Recovery Techniques

Tournament play is always difficult: games scheduled close together, unknown opponents, little rest between games. Combine this with the stress of the end of the season and the mere fact that most likely the tournament matches will be of the “lose and go home” sort, and clear and effective techniques for physical and mental recovery after games is a requirement if athletic potential is to be maximized. The good news is that many very effective recovery techniques require a minimal amount of equipment and can be easily administered.

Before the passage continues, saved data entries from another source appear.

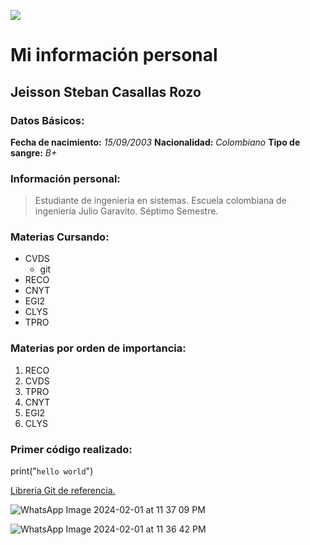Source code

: ![](https://scontent-bog2-1.xx.fbcdn.net/v/t1.18169-9/10606214_773738102664162_6137343933444075902_n.jpg?_nc_cat=108&ccb=1-7&_nc_sid=7a1959&_nc_ohc=hKMKyV0BefQAX9JNYnv&_nc_ht=scontent-bog2-1.xx&oh=00_AfAUZ0h8Y3jeKXnuOAPi1l8h-dk5UtPwkxtM5Yj5wJI_YA&oe=65E382BD)

# Mi información personal

## Jeisson Steban Casallas Rozo

### Datos Básicos:
**Fecha de nacimiento:** *15/09/2003*
**Nacionalidad:** *Colombiano*
**Tipo de sangre:** *B+* 

### Información personal:
>Estudiante de ingeniería en sistemas.
>Escuela colombiana de ingeniería Julio Garavito. 
>Séptimo Semestre.
### Materias Cursando:
* CVDS
	* git
* RECO
* CNYT
* EGI2
* CLYS
* TPRO
### Materias por orden de importancia:
1.  RECO
2.  CVDS
3. TPRO
4. CNYT
5. EGI2
6. CLYS

### Primer código realizado:
print("`hello world`")

[Libreria Git de referencia.](https://git-scm.com/docs)

![WhatsApp Image 2024-02-01 at 11 37 09 PM](https://github.com/oscar0617/cvds-lab1-OscarL/assets/157759010/6767b25d-3751-4946-a925-e71bedb752ce)

![WhatsApp Image 2024-02-01 at 11 36 42 PM](https://github.com/oscar0617/cvds-lab1-OscarL/assets/157759010/2c16ae92-e4d4-443d-80d5-4cb6258f32df)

Recovery Nutrition and re-Hydration

Probably the easiest and most important technique for effective recovery is maintaining proper levels of carbohydrates in the body. There is a small window of opportunity in which the effect of ingested carbohydrates is maximized and utilized to the fullest extent in the body. More about this procedure can be read in the blog entry, Protocol for Post-Game Recovery. This should be the first course of action immediately after a strenuous game, especially in a tournament scenario or when their will be a limited amount of time before the next match.

Sauna

The sauna is an ancient therapy used for over 2000 years to relieve stress, increase cardiovascular circulation, and cleanse the body and mind. It is also a valuable tool in the arsenal of today’s athlete to help with proper and effective recovery.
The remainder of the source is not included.